Friendships Across Time

I spent part of my spring break visiting with friends I have known for a long time. During a couple of lengthy walks, I was struck by how easy it was to say very little. It wasn’t that we didn’t have a lot of catching up to do, but there was no hurry. The easy cadence and long history of knowing each other made it comfortable not to feel compelled to fill the air. There is lovely confidence and humility when you are with good friends, and it is pretty powerful when you are with someone who knows your story and the arc of the person you have become. 

As our students, particularly the seniors, are looking ahead, I imagine they are thinking about the friends they have gained and lost during their years at Poly. Adolescence has always been marked by experimenting with or trying on the kinds of people you spend time with inside and outside of school. To be sure, sometimes I sidled up to people I knew would provoke my parents' ire. I could sense that my parents weren’t entirely thrilled with my new friend, Alex, who on the surface appeared to be just a tobacco-chewing, sports-car-driving foil to my earnest and achingly cautious approach to life.

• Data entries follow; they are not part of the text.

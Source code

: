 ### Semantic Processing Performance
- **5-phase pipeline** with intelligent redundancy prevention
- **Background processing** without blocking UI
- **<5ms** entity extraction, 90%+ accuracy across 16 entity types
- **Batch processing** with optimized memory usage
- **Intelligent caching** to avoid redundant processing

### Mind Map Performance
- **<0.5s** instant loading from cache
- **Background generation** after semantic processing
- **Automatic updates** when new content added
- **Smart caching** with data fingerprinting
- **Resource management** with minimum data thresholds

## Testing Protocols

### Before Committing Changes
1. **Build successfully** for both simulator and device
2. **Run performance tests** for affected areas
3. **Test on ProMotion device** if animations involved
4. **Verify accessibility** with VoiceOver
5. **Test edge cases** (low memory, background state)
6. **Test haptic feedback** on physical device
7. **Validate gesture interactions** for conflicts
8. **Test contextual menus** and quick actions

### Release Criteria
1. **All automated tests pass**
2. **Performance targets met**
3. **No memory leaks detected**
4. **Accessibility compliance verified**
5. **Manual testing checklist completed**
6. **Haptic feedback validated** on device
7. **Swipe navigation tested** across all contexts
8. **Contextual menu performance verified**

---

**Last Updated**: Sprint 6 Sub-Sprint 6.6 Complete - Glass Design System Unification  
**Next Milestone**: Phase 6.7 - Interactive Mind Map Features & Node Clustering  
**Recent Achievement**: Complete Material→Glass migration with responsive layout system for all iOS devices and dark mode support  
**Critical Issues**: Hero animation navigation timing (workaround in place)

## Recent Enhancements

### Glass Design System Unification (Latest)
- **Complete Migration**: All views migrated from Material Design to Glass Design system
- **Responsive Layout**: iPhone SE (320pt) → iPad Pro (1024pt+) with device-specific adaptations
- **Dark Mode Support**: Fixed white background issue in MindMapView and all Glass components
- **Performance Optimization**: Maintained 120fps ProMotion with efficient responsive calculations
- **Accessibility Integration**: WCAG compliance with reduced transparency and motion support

He was a lot more than that to me—and his outward confidence didn’t tell the whole story. Alex taught me to laugh at myself and not to worry so much about what others thought.

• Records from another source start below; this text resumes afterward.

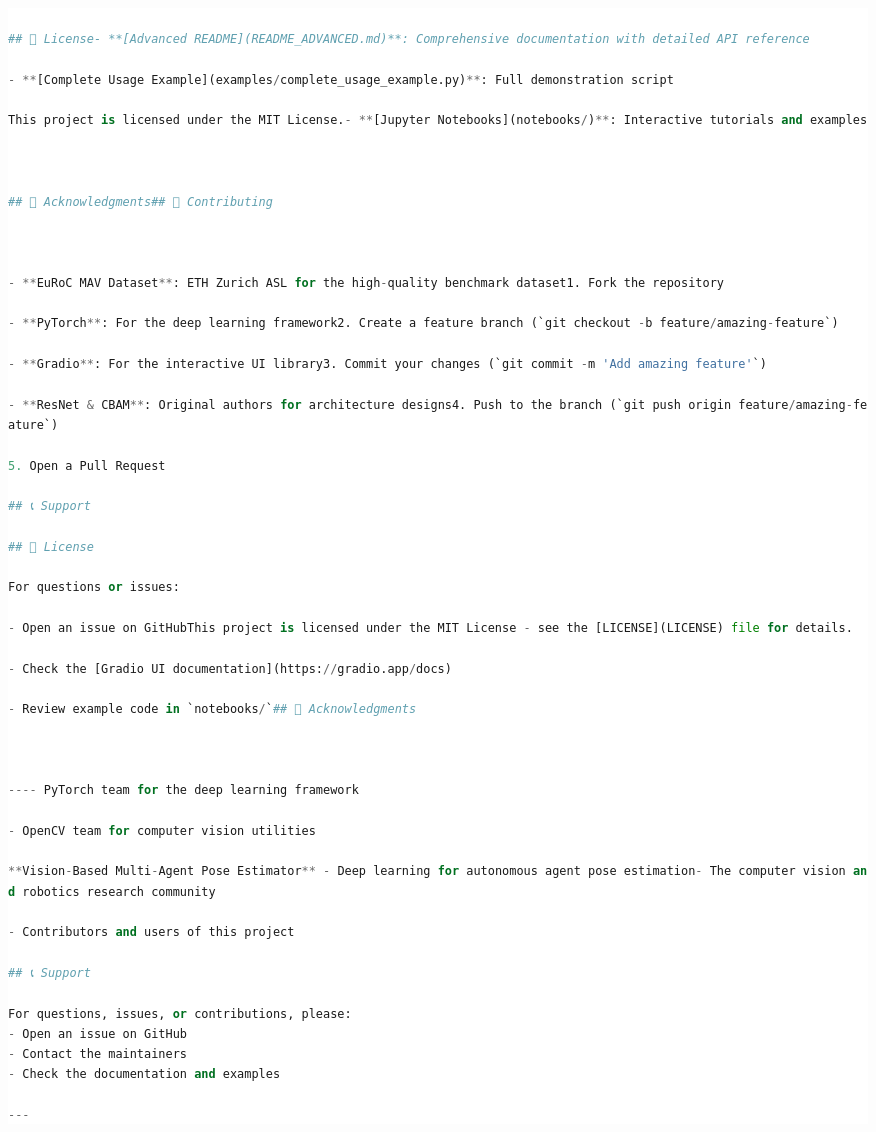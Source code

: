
 ```python

## 📄 License- **[Advanced README](README_ADVANCED.md)**: Comprehensive documentation with detailed API reference

- **[Complete Usage Example](examples/complete_usage_example.py)**: Full demonstration script

This project is licensed under the MIT License.- **[Jupyter Notebooks](notebooks/)**: Interactive tutorials and examples



## 🙏 Acknowledgments## 🤝 Contributing



- **EuRoC MAV Dataset**: ETH Zurich ASL for the high-quality benchmark dataset1. Fork the repository

- **PyTorch**: For the deep learning framework2. Create a feature branch (`git checkout -b feature/amazing-feature`)

- **Gradio**: For the interactive UI library3. Commit your changes (`git commit -m 'Add amazing feature'`)

- **ResNet & CBAM**: Original authors for architecture designs4. Push to the branch (`git push origin feature/amazing-feature`)

5. Open a Pull Request

## 📞 Support

## 📄 License

For questions or issues:

- Open an issue on GitHubThis project is licensed under the MIT License - see the [LICENSE](LICENSE) file for details.

- Check the [Gradio UI documentation](https://gradio.app/docs)

- Review example code in `notebooks/`## 🙏 Acknowledgments



---- PyTorch team for the deep learning framework

- OpenCV team for computer vision utilities

**Vision-Based Multi-Agent Pose Estimator** - Deep learning for autonomous agent pose estimation- The computer vision and robotics research community

- Contributors and users of this project

## 📞 Support

For questions, issues, or contributions, please:
- Open an issue on GitHub
- Contact the maintainers
- Check the documentation and examples

---

```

In March, one of my closest high school friends sent me a Robert Parker book. He and I read the Spencer novels religiously when we were roommates in Cambridge a few years after college. Of course the Boston setting had an appeal, but what we loved most was trying to cook the dishes he described. While our success rate was marginal at best, the experience cooking something that didn’t involve a microwave or boiled water sparked our culinary curiosity. I called him as soon as I received the book, and we talked as if no time had passed, both of us older and wiser but still wrestling with the hopes and the fears that we shared forty-five years ago.